DETAILED DESCRIPTION OF THE PREFERRED EMBODIMENT 
A pinch cutting apparatus constructed according to the principles of the 
present invention is shown in FIGS. 1A and 1B generally at 10. The pinch 
cutting apparatus 10 is built around a substantially rigid frame 12 which 
comprises a pair of laterally opposed side members 14 and 16, each of 
which is preferably a steel beam. The ends of the laterally opposed side 
members 14 and 16 define a rear end 18 of the frame at which the apparatus 
may be attached to an existing servicer for dispensing material to be cut, 
and a front end 20 of the frame opposite the rear end 18. Pivotally 
connected with the front end 20 of the frame are a pair of cutting blades 
22. The cutting blades are urged into contact with and drawn away from 
each other by the rotation of a pair of scrolls 24 which are rotatably 
mounted to the front end of the frame and which engage cam followers 26 
operably connected to the cutting blades 22 (see FIGS. 2A, 2B).

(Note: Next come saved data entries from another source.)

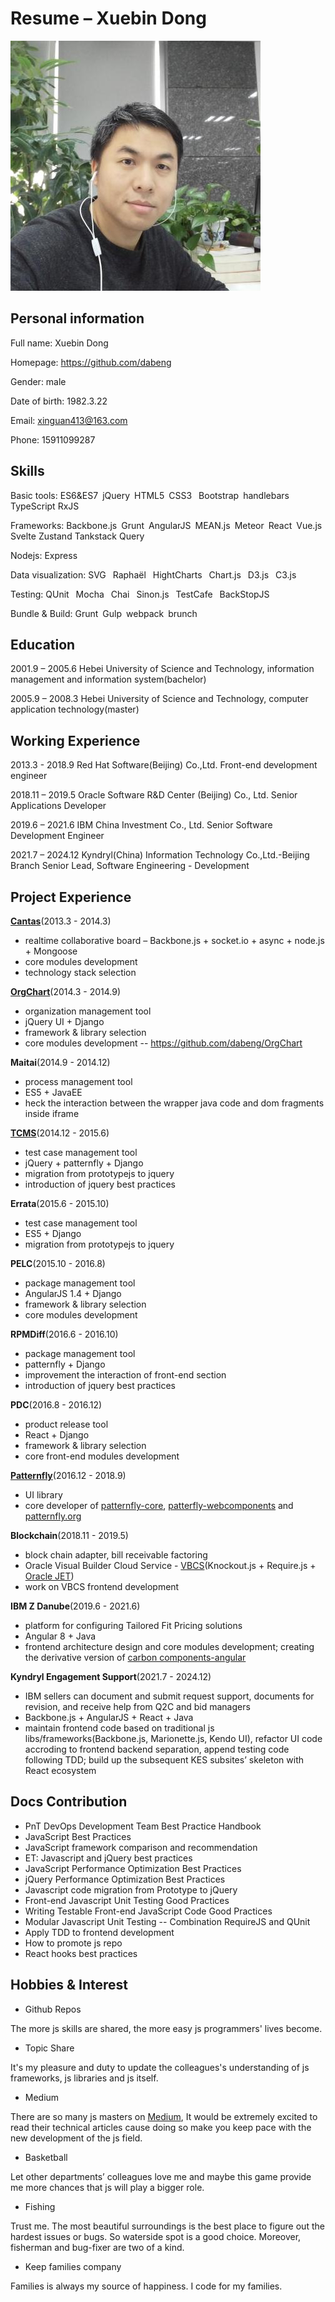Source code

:# Resume – Xuebin Dong
![照片](./avatar.jpg)

## Personal information
Full name: Xuebin Dong

Homepage: https://github.com/dabeng

Gender: male

Date of birth: 1982.3.22

Email: xinguan413@163.com

Phone: 15911099287

## Skills

Basic tools: ES6&ES7 jQuery HTML5 CSS3  Bootstrap handlebars TypeScript RxJS

Frameworks: Backbone.js Grunt AngularJS MEAN.js Meteor React Vue.js Svelte  Zustand  Tankstack Query

Nodejs: Express

Data visualization: SVG  Raphaël  HightCharts   Chart.js   D3.js   C3.js

Testing: QUnit   Mocha   Chai  Sinon.js  TestCafe   BackStopJS

Bundle & Build: Grunt Gulp webpack brunch
## Education
2001.9 – 2005.6 Hebei University of Science and Technology, information management and information system(bachelor)

2005.9 – 2008.3 Hebei University of Science and Technology, computer application technology(master)

## Working Experience

2013.3 - 2018.9 Red Hat Software(Beijing) Co.,Ltd.  Front-end development engineer

2018.11 – 2019.5  Oracle Software R&D Center (Beijing) Co., Ltd.  Senior Applications Developer

2019.6 – 2021.6 IBM China Investment Co., Ltd.    Senior Software Development Engineer

2021.7 – 2024.12 Kyndryl(China) Information Technology Co.,Ltd.-Beijing Branch    Senior Lead, Software Engineering - Development

## Project Experience

**[Cantas](https://github.com/onepiecejs/nodejs-cantas)**(2013.3 - 2014.3)
- realtime collaborative board – Backbone.js + socket.io + async + node.js + Mongoose
- core modules development
- technology stack selection

**[OrgChart](https://codepen.io/collection/AWxGVb/)**(2014.3 - 2014.9)
- organization management tool
- jQuery UI + Django
- framework & library selection
- core modules development -- https://github.com/dabeng/OrgChart

**Maitai**(2014.9 - 2014.12)
- process management tool
- ES5 + JavaEE
- heck the interaction between the wrapper java code and dom fragments inside iframe

**[TCMS](https://github.com/Nitrate/Nitrate)**(2014.12 - 2015.6)
- test case management tool
- jQuery + patternfly + Django
- migration from prototypejs to jquery
- introduction of jquery best practices

**Errata**(2015.6 - 2015.10)
- test case management tool
- ES5 + Django
- migration from prototypejs to jquery

**PELC**(2015.10 - 2016.8)
- package management tool
- AngularJS 1.4 + Django
- framework & library selection
- core modules development

**RPMDiff**(2016.6 - 2016.10)
- package management tool
- patternfly + Django
- improvement the interaction of front-end section
- introduction of jquery best practices

**PDC**(2016.8 - 2016.12)
- product release tool
- React + Django
- framework & library selection
- core front-end modules development

**[Patternfly](https://www.patternfly.org)**(2016.12 - 2018.9)
- UI library
- core developer of [patternfly-core](https://github.com/patternfly/patternfly), [patterfly-webcomponents](https://github.com/patternfly-webcomponents/patternfly-webcomponents) and [patternfly.org](https://patternfly.org/)

**Blockchain**(2018.11 - 2019.5)
- block chain adapter, bill receivable factoring
- Oracle Visual Builder Cloud Service - [VBCS](https://docs.oracle.com/en/cloud/paas/app-builder-cloud/)(Knockout.js + Require.js + [Oracle JET](https://www.oracle.com/webfolder/technetwork/jet/index.html))
- work on VBCS frontend development

**IBM Z Danube**(2019.6 - 2021.6)
- platform for configuring Tailored Fit Pricing solutions
- Angular 8 + Java
- frontend architecture design and core modules development; creating the derivative version of [carbon components-angular](https://stackblitz.com/edit/carbon-components-angular-demo)

**Kyndryl Engagement Support**(2021.7 - 2024.12)
- IBM sellers can document and submit request support, documents for revision, and receive help from Q2C and bid managers
- Backbone.js + AngularJS + React + Java
- maintain frontend code based on traditional js libs/frameworks(Backbone.js, Marionette.js, Kendo UI), refactor UI code accroding to frontend backend separation, append testing code following TDD; build up the subsequent KES subsites’ skeleton with React ecosystem


## Docs Contribution
-	PnT DevOps Development Team Best Practice Handbook
-	JavaScript Best Practices
-	JavaScript framework comparison and recommendation
-	ET: Javascript and jQuery best practices
-	JavaScript Performance Optimization Best Practices
-	jQuery Performance Optimization Best Practices 
-	Javascript code migration from Prototype to jQuery
-	Front-end Javascript Unit Testing Good Practices
-	Writing Testable Front-end JavaScript Code Good Practices
-	Modular Javascript Unit Testing -- Combination RequireJS and QUnit
- Apply TDD to frontend development
- How to promote js repo
- React hooks best practices

## Hobbies & Interest
- Github Repos

The more js skills are shared, the more easy js programmers' lives become.

- Topic Share

It's my pleasure and duty to update the colleagues's understanding of js frameworks, js libraries and js itself.

- Medium

There are so many js masters on [Medium](https://medium.com/), It would be extremely excited to read their technical articles cause doing so make you keep pace with the new development of the  js field.

- Basketball

Let other departments’ colleagues love me  and maybe this game provide me  more chances that js will play a bigger role.

- Fishing

Trust me. The most beautiful surroundings is the best  place to figure out the hardest issues or bugs. So waterside spot is a good choice. Moreover, fisherman and bug-fixer are two of a kind.

- Keep families company

Families is always my source of happiness. I code for my families.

The side 
members 14 and 16 are supported and maintained in a spaced apart 
relationship by a rear mounting shaft 28, a central support beam 29 and a 
series of rollers 30. The mounting shaft 28 is preferably a solid steel 
shaft which connects the side members to each other near the rear end 18 
of the frame. The ends of the mounting shaft 28 extend beyond the side 
rails to provide extensions 32 and 34 at which the pinch cutting apparatus 
may be attached to the material dispensing servicer. The central support 
beam spans the side members and is also preferably made from steel. 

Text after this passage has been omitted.